**Exercise instructions**. Pictures do not belong in the copy. Return all of the entries exactly.

**The records**.
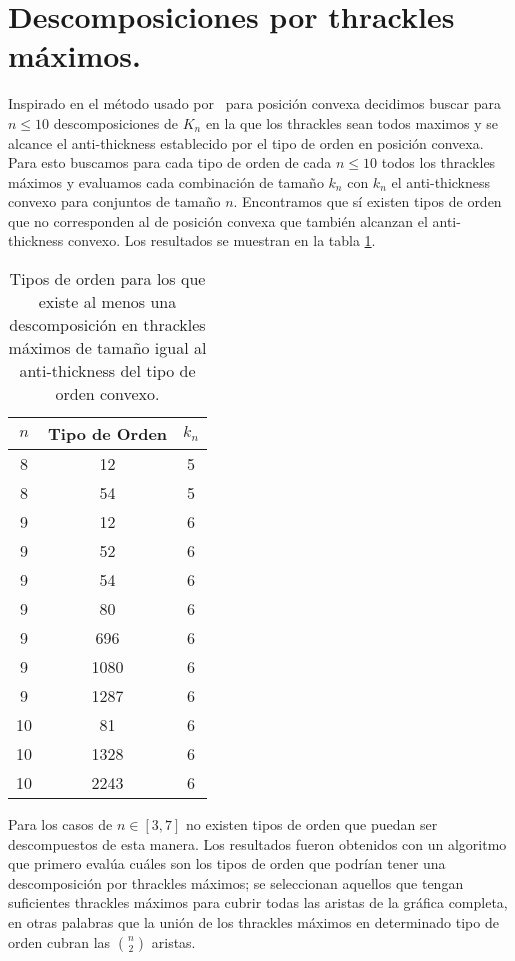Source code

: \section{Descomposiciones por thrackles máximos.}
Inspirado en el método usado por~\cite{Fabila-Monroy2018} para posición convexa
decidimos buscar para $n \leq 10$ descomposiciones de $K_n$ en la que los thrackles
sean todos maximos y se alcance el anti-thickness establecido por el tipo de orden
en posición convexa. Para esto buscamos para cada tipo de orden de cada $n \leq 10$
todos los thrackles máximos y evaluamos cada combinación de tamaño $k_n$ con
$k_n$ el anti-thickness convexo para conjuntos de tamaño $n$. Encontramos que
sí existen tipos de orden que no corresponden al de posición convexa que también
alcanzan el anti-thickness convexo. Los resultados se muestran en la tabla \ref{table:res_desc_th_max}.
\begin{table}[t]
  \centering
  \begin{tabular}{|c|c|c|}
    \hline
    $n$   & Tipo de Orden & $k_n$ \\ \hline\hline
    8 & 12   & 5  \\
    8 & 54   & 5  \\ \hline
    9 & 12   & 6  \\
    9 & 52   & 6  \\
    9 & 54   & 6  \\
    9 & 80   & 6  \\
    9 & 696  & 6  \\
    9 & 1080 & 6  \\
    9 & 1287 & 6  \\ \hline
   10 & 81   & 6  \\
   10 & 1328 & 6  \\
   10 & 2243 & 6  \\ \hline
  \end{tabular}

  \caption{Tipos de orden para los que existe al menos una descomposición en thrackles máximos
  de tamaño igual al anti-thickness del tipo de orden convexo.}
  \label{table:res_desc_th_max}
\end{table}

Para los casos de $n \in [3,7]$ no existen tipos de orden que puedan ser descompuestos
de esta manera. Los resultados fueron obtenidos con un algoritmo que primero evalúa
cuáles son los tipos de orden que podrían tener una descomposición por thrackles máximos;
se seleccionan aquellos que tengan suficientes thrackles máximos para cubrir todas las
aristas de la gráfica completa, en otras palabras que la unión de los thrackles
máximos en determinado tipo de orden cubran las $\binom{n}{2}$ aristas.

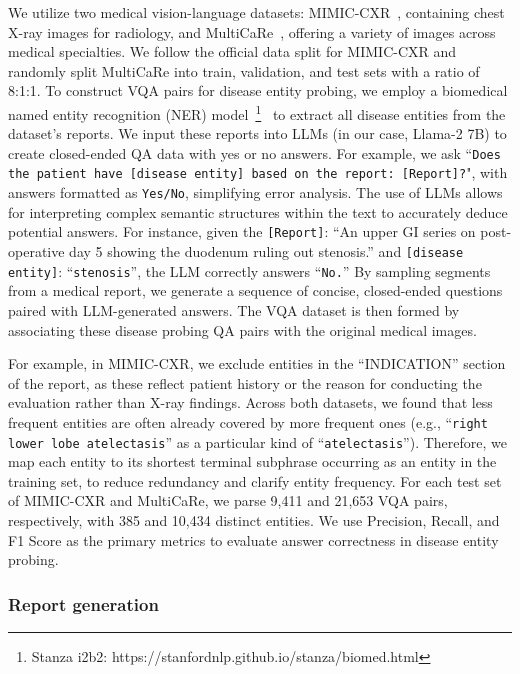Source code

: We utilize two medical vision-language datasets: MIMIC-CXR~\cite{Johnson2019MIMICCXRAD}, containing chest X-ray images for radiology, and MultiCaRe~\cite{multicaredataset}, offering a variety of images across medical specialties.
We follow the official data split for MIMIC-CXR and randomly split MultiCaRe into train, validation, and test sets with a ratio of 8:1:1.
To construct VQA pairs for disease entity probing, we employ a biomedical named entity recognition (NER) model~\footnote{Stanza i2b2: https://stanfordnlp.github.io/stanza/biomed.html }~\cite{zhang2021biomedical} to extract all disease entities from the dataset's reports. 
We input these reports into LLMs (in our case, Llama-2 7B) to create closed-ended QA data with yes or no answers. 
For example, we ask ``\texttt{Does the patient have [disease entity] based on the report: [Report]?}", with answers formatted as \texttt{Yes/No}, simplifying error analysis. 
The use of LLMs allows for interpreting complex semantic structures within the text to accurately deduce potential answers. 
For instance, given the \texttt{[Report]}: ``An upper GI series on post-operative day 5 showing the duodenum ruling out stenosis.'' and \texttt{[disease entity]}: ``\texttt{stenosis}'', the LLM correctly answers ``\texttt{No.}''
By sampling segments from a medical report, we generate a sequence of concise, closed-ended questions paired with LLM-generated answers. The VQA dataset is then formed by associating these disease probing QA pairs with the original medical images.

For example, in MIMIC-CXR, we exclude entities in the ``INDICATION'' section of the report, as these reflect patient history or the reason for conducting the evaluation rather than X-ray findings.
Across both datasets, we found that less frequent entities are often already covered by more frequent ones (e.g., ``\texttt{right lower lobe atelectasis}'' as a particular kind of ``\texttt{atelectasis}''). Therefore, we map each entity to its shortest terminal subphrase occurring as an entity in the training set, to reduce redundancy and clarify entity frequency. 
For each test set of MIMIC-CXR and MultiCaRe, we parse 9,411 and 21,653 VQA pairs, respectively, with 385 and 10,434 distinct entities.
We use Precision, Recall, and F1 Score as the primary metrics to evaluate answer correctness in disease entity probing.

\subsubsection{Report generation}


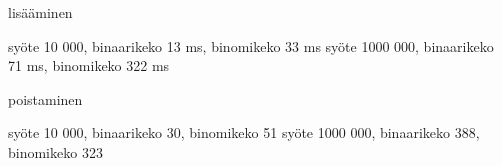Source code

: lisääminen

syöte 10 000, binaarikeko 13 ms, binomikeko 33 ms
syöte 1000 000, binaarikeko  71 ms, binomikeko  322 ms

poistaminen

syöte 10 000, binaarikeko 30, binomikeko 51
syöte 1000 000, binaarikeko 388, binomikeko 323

**Output of the exercise**.
Source code

: \section{Descomposiciones por thrackles máximos.}
Inspirado en el método usado por~\cite{Fabila-Monroy2018} para posición convexa
decidimos buscar para $n \leq 10$ descomposiciones de $K_n$ en la que los thrackles
sean todos maximos y se alcance el anti-thickness establecido por el tipo de orden
en posición convexa. Para esto buscamos para cada tipo de orden de cada $n \leq 10$
todos los thrackles máximos y evaluamos cada combinación de tamaño $k_n$ con
$k_n$ el anti-thickness convexo para conjuntos de tamaño $n$. Encontramos que
sí existen tipos de orden que no corresponden al de posición convexa que también
alcanzan el anti-thickness convexo. Los resultados se muestran en la tabla \ref{table:res_desc_th_max}.
\begin{table}[t]
  \centering
  \begin{tabular}{|c|c|c|}
    \hline
    $n$   & Tipo de Orden & $k_n$ \\ \hline\hline
    8 & 12   & 5  \\
    8 & 54   & 5  \\ \hline
    9 & 12   & 6  \\
    9 & 52   & 6  \\
    9 & 54   & 6  \\
    9 & 80   & 6  \\
    9 & 696  & 6  \\
    9 & 1080 & 6  \\
    9 & 1287 & 6  \\ \hline
   10 & 81   & 6  \\
   10 & 1328 & 6  \\
   10 & 2243 & 6  \\ \hline
  \end{tabular}

  \caption{Tipos de orden para los que existe al menos una descomposición en thrackles máximos
  de tamaño igual al anti-thickness del tipo de orden convexo.}
  \label{table:res_desc_th_max}
\end{table}

Para los casos de $n \in [3,7]$ no existen tipos de orden que puedan ser descompuestos
de esta manera. Los resultados fueron obtenidos con un algoritmo que primero evalúa
cuáles son los tipos de orden que podrían tener una descomposición por thrackles máximos;
se seleccionan aquellos que tengan suficientes thrackles máximos para cubrir todas las
aristas de la gráfica completa, en otras palabras que la unión de los thrackles
máximos en determinado tipo de orden cubran las $\binom{n}{2}$ aristas.

Source code

: We utilize two medical vision-language datasets: MIMIC-CXR~\cite{Johnson2019MIMICCXRAD}, containing chest X-ray images for radiology, and MultiCaRe~\cite{multicaredataset}, offering a variety of images across medical specialties.
We follow the official data split for MIMIC-CXR and randomly split MultiCaRe into train, validation, and test sets with a ratio of 8:1:1.
To construct VQA pairs for disease entity probing, we employ a biomedical named entity recognition (NER) model~\footnote{Stanza i2b2: https://stanfordnlp.github.io/stanza/biomed.html }~\cite{zhang2021biomedical} to extract all disease entities from the dataset's reports. 
We input these reports into LLMs (in our case, Llama-2 7B) to create closed-ended QA data with yes or no answers. 
For example, we ask ``\texttt{Does the patient have [disease entity] based on the report: [Report]?}", with answers formatted as \texttt{Yes/No}, simplifying error analysis. 
The use of LLMs allows for interpreting complex semantic structures within the text to accurately deduce potential answers. 
For instance, given the \texttt{[Report]}: ``An upper GI series on post-operative day 5 showing the duodenum ruling out stenosis.'' and \texttt{[disease entity]}: ``\texttt{stenosis}'', the LLM correctly answers ``\texttt{No.}''
By sampling segments from a medical report, we generate a sequence of concise, closed-ended questions paired with LLM-generated answers. The VQA dataset is then formed by associating these disease probing QA pairs with the original medical images.

For example, in MIMIC-CXR, we exclude entities in the ``INDICATION'' section of the report, as these reflect patient history or the reason for conducting the evaluation rather than X-ray findings.
Across both datasets, we found that less frequent entities are often already covered by more frequent ones (e.g., ``\texttt{right lower lobe atelectasis}'' as a particular kind of ``\texttt{atelectasis}''). Therefore, we map each entity to its shortest terminal subphrase occurring as an entity in the training set, to reduce redundancy and clarify entity frequency. 
For each test set of MIMIC-CXR and MultiCaRe, we parse 9,411 and 21,653 VQA pairs, respectively, with 385 and 10,434 distinct entities.
We use Precision, Recall, and F1 Score as the primary metrics to evaluate answer correctness in disease entity probing.

\subsubsection{Report generation}


Source code

: lisääminen

syöte 10 000, binaarikeko 13 ms, binomikeko 33 ms
syöte 1000 000, binaarikeko  71 ms, binomikeko  322 ms

poistaminen

syöte 10 000, binaarikeko 30, binomikeko 51
syöte 1000 000, binaarikeko 388, binomikeko 323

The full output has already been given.